* [EXERCISE PROMPT]: Keep only those lines of the records that include the string "attribute".
++++ DATA RECORDS
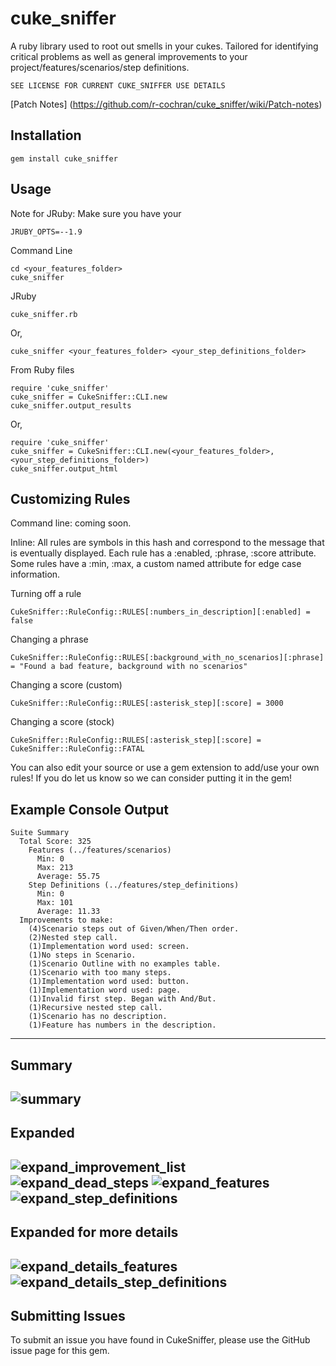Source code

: cuke_sniffer
============
A ruby library used to root out smells in your cukes. Tailored for identifying critical problems as well as general improvements to your project/features/scenarios/step definitions.

`SEE LICENSE FOR CURRENT CUKE_SNIFFER USE DETAILS`

[Patch Notes] (https://github.com/r-cochran/cuke_sniffer/wiki/Patch-notes)

Installation
-----------

    gem install cuke_sniffer


Usage
-----
Note for JRuby: Make sure you have your

    JRUBY_OPTS=--1.9 

Command Line

    cd <your_features_folder>
    cuke_sniffer
    
JRuby

    cuke_sniffer.rb
        
Or,

    cuke_sniffer <your_features_folder> <your_step_definitions_folder>

From Ruby files

    require 'cuke_sniffer'
    cuke_sniffer = CukeSniffer::CLI.new
    cuke_sniffer.output_results
    
    
Or, 

    require 'cuke_sniffer'
    cuke_sniffer = CukeSniffer::CLI.new(<your_features_folder>, <your_step_definitions_folder>)
    cuke_sniffer.output_html
    
Customizing Rules
----
Command line: coming soon.

Inline:
All rules are symbols in this hash and correspond to the message that is eventually displayed. Each rule has a :enabled, :phrase, :score attribute.
Some rules have a :min, :max, a custom named attribute for edge case information.

Turning off a rule

    CukeSniffer::RuleConfig::RULES[:numbers_in_description][:enabled] = false

Changing a phrase

    CukeSniffer::RuleConfig::RULES[:background_with_no_scenarios][:phrase] = "Found a bad feature, background with no scenarios"
    
Changing a score (custom)

    CukeSniffer::RuleConfig::RULES[:asterisk_step][:score] = 3000
    
Changing a score (stock)

    CukeSniffer::RuleConfig::RULES[:asterisk_step][:score] = CukeSniffer::RuleConfig::FATAL

You can also edit your source or use a gem extension to add/use your own rules! If you do let us know so we can consider putting it in the gem!

Example Console Output
----
    Suite Summary
      Total Score: 325
        Features (../features/scenarios)
          Min: 0
          Max: 213
          Average: 55.75
        Step Definitions (../features/step_definitions)
          Min: 0
          Max: 101
          Average: 11.33
      Improvements to make:
        (4)Scenario steps out of Given/When/Then order.
        (2)Nested step call.
        (1)Implementation word used: screen.
        (1)No steps in Scenario.
        (1)Scenario Outline with no examples table.
        (1)Scenario with too many steps.
        (1)Implementation word used: button.
        (1)Implementation word used: page.
        (1)Invalid first step. Began with And/But.
        (1)Recursive nested step call.
        (1)Scenario has no description.
        (1)Feature has numbers in the description.
----        
Summary
-----
![summary](http://i.imgur.com/G7GM1gF.png)
-----

Expanded
-----
![expand_improvement_list](http://i.imgur.com/SiVAVd1.png)
![expand_dead_steps](http://i.imgur.com/YNfLORb.png)
![expand_features](http://i.imgur.com/D3C7ss7.png)
![expand_step_definitions](http://i.imgur.com/md6aKIG.png)
----

Expanded for more details
-----
![expand_details_features](http://i.imgur.com/tZtbA8R.png)
![expand_details_step_definitions](http://i.imgur.com/O1aBepe.png)
----

Submitting Issues
-----
To submit an issue you have found in CukeSniffer, please use the GitHub issue page for this gem.
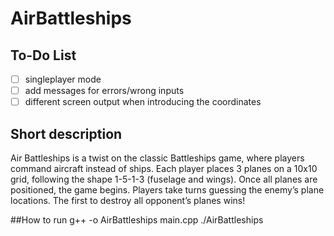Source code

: # AirBattleships

## To-Do List

- [ ] singleplayer mode
- [ ] add messages for errors/wrong inputs
- [ ] different screen output when introducing the coordinates

## Short description

  Air Battleships is a twist on the classic Battleships game, where players command aircraft instead of ships. Each player places 3 planes on a 10x10 grid, following the shape 1-5-1-3 (fuselage and wings).
Once all planes are positioned, the game begins. Players take turns guessing the enemy’s plane locations. The first to destroy all opponent’s planes wins!

##How to run
g++ -o AirBattleships main.cpp
./AirBattleships
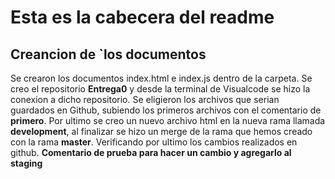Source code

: # Esta es la cabecera del readme
## Creancion de `los documentos 
Se crearon los documentos index.html e index.js dentro de la carpeta.
Se creo el repositorio **Entrega0** y desde la terminal de Visualcode se hizo la conexion a dicho repositorio.
Se eligieron los archivos que serian guardados en Github, subiendo los primeros archivos con el comentario de **primero**.
Por ultimo se creo un nuevo archivo html en la nueva rama llamada **development**, al finalizar se hizo un merge de la rama que hemos creado con la rama **master**.
Verificando por ultimo los cambios realizados en github.
**Comentario de prueba para hacer un cambio y agregarlo al staging**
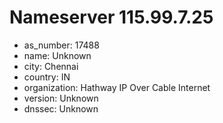 # Nameserver 115.99.7.25

* as_number: 17488
* name: Unknown
* city: Chennai
* country: IN
* organization: Hathway IP Over Cable Internet
* version: Unknown
* dnssec: Unknown
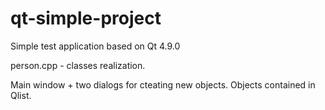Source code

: # qt-simple-project
Simple test application based on Qt 4.9.0

person.cpp - classes realization.

Main window + two dialogs for cteating new objects.
Objects contained in Qlist.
++++++++
* [ANSWER BELOW]:
All rules are symbols in this hash and correspond to the message that is eventually displayed. Each rule has a :enabled, :phrase, :score attribute.
Some rules have a :min, :max, a custom named attribute for edge case information.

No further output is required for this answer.